Goal of the exercise: Check each line of the entries for "default" and report the ones that have it.

※

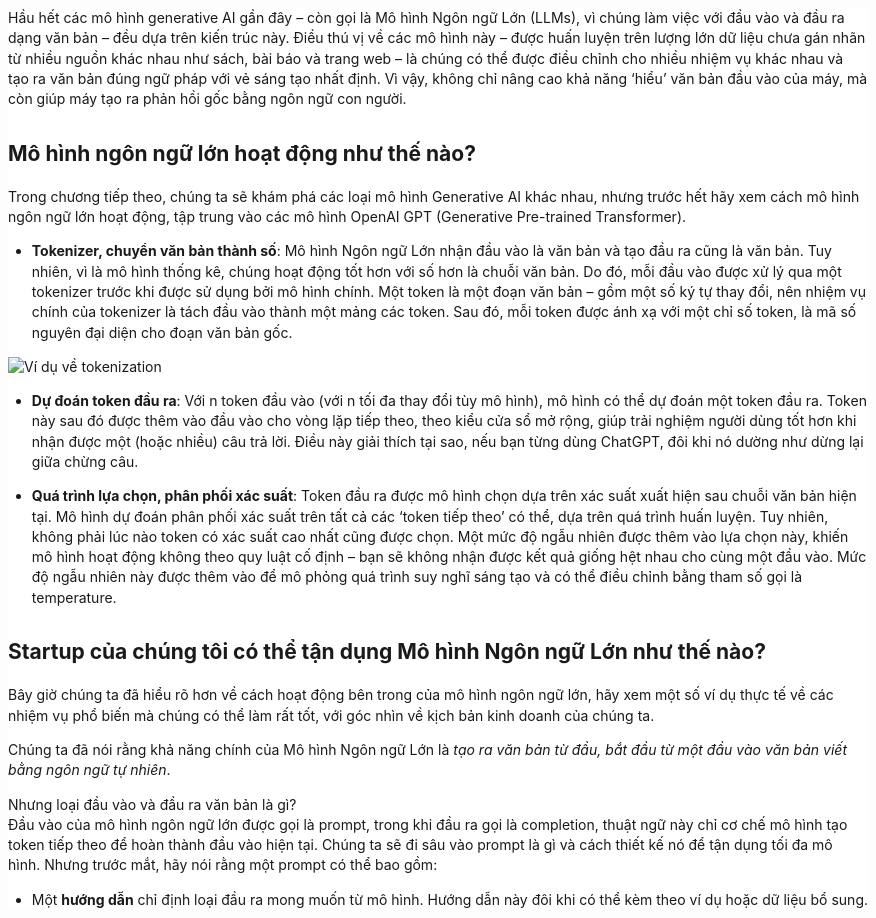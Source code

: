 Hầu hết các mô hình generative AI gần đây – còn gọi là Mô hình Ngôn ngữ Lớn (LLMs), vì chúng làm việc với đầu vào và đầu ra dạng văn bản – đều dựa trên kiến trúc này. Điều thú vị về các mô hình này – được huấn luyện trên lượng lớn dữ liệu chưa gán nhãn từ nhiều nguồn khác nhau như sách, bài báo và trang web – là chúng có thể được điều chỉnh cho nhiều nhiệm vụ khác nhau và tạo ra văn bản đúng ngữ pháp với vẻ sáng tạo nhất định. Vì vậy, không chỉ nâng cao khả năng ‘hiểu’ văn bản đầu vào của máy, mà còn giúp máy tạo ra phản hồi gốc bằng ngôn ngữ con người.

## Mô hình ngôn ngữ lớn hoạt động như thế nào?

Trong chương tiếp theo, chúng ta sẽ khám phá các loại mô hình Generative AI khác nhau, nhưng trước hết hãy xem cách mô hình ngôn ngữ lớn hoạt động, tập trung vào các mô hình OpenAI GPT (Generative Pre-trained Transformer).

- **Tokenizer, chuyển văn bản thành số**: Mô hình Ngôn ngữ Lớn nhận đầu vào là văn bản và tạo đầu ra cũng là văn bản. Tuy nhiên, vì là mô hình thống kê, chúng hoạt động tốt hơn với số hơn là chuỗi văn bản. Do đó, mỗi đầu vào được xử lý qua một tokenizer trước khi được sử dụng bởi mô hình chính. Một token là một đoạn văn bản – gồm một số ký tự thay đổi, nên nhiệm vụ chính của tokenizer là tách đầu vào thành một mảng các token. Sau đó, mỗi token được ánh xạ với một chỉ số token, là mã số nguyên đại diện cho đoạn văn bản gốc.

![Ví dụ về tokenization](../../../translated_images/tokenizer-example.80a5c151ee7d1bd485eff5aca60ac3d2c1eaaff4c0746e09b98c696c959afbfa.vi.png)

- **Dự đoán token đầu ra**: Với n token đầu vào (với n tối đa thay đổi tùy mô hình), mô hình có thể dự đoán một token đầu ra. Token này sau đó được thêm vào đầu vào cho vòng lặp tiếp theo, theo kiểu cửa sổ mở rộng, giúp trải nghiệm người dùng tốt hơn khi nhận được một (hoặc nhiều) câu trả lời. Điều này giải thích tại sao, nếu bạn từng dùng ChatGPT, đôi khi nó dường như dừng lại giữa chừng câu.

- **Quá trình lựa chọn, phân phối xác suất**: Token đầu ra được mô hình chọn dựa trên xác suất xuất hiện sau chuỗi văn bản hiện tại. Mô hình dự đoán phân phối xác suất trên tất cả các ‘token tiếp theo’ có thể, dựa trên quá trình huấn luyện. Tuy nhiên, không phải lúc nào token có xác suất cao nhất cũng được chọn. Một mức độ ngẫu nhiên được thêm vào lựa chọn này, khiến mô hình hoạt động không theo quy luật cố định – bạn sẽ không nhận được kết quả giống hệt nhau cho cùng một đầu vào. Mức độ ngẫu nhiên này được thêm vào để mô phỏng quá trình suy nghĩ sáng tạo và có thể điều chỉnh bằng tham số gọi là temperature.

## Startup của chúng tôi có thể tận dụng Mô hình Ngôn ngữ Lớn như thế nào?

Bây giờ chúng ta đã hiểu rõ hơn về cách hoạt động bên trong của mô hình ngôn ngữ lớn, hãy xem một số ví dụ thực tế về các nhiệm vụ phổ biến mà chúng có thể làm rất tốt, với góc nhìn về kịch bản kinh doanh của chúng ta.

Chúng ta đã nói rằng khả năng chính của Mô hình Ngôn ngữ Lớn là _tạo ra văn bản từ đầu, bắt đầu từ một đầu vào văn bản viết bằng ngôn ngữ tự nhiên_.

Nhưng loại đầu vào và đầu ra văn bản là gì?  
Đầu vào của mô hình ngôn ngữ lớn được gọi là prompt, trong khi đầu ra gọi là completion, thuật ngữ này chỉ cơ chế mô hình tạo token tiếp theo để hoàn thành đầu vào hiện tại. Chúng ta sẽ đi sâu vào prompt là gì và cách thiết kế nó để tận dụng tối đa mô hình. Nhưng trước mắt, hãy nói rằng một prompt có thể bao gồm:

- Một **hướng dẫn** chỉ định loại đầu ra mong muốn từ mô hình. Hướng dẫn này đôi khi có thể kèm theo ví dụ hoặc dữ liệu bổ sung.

※

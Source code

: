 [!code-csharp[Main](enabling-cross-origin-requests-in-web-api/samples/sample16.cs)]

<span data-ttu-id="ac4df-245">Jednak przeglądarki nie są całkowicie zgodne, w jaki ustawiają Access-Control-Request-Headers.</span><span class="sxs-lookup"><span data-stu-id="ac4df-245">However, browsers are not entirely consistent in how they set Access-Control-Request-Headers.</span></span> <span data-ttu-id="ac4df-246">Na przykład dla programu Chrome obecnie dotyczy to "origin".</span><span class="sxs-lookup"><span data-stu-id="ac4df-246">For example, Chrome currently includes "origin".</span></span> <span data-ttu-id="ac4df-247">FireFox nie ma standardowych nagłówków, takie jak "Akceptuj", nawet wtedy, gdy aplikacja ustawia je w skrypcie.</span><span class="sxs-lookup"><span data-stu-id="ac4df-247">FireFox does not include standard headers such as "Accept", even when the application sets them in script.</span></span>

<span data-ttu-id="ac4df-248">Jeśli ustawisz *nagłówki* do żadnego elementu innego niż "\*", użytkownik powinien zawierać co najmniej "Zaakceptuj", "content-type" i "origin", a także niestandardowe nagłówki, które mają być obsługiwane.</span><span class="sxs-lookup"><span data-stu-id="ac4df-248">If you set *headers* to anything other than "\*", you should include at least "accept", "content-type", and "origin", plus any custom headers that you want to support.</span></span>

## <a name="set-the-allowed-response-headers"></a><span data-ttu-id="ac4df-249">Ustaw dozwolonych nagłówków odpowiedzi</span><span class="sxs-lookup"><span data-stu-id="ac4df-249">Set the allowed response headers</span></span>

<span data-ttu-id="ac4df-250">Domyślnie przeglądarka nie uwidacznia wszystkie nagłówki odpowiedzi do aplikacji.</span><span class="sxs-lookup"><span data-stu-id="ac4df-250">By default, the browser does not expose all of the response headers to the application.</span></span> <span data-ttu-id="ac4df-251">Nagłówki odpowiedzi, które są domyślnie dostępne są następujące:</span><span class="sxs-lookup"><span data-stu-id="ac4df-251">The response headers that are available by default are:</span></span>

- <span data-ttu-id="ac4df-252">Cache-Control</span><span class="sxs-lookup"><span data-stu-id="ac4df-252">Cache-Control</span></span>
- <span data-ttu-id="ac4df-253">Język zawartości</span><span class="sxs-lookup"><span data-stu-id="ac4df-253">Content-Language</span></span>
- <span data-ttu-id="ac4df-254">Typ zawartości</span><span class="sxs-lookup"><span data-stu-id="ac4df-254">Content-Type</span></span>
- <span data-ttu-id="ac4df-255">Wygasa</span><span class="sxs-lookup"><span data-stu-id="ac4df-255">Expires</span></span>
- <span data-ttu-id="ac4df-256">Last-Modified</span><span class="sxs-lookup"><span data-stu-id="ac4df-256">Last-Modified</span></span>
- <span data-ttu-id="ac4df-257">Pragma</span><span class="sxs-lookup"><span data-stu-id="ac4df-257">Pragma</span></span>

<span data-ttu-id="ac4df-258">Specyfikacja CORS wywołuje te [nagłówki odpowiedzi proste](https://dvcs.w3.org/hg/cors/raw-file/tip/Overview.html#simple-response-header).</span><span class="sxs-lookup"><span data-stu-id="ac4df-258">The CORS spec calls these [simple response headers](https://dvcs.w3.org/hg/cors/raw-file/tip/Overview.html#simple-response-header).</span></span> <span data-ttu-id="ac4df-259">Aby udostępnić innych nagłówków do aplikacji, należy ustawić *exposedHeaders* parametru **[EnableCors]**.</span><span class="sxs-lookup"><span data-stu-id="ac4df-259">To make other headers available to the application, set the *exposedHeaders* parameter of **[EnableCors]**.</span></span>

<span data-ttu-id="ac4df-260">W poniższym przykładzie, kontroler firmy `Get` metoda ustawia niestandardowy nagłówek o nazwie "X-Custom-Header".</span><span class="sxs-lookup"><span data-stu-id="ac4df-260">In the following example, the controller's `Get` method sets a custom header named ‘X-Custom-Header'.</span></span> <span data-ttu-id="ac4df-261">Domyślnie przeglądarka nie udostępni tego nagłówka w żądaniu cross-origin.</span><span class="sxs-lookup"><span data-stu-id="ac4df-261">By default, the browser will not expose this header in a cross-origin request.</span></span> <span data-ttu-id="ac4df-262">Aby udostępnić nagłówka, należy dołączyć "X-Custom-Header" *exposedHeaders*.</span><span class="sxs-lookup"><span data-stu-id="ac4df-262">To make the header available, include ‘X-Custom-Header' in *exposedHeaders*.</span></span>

※

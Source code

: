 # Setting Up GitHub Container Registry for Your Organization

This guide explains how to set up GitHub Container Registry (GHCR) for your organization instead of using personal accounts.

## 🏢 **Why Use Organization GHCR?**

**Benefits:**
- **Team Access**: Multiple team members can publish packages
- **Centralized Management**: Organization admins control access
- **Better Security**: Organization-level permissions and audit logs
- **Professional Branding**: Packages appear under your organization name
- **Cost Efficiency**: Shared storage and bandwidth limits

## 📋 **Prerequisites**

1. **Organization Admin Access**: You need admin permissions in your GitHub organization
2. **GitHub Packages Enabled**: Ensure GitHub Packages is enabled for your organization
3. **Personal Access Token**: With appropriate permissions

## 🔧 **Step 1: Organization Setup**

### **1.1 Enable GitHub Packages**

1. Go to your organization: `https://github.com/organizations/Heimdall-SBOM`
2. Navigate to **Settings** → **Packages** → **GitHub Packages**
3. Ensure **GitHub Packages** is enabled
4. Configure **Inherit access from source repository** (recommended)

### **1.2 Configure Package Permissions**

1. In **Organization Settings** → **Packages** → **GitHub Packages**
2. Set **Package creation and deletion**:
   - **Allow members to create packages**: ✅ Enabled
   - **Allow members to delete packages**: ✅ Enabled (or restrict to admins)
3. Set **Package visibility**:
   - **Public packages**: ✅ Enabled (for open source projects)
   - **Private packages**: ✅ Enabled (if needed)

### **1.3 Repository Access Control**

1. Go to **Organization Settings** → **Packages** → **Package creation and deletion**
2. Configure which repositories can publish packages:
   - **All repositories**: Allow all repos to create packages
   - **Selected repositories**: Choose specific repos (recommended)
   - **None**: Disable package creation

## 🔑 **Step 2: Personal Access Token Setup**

※

Answer space:
<span data-ttu-id="ac4df-250">Domyślnie przeglądarka nie uwidacznia wszystkie nagłówki odpowiedzi do aplikacji.</span><span class="sxs-lookup"><span data-stu-id="ac4df-250">By default, the browser does not expose all of the response headers to the application.</span></span> <span data-ttu-id="ac4df-251">Nagłówki odpowiedzi, które są domyślnie dostępne są następujące:</span><span class="sxs-lookup"><span data-stu-id="ac4df-251">The response headers that are available by default are:</span></span>
<span data-ttu-id="ac4df-260">W poniższym przykładzie, kontroler firmy `Get` metoda ustawia niestandardowy nagłówek o nazwie "X-Custom-Header".</span><span class="sxs-lookup"><span data-stu-id="ac4df-260">In the following example, the controller's `Get` method sets a custom header named ‘X-Custom-Header'.</span></span> <span data-ttu-id="ac4df-261">Domyślnie przeglądarka nie udostępni tego nagłówka w żądaniu cross-origin.</span><span class="sxs-lookup"><span data-stu-id="ac4df-261">By default, the browser will not expose this header in a cross-origin request.</span></span> <span data-ttu-id="ac4df-262">Aby udostępnić nagłówka, należy dołączyć "X-Custom-Header" *exposedHeaders*.</span><span class="sxs-lookup"><span data-stu-id="ac4df-262">To make the header available, include ‘X-Custom-Header' in *exposedHeaders*.</span></span>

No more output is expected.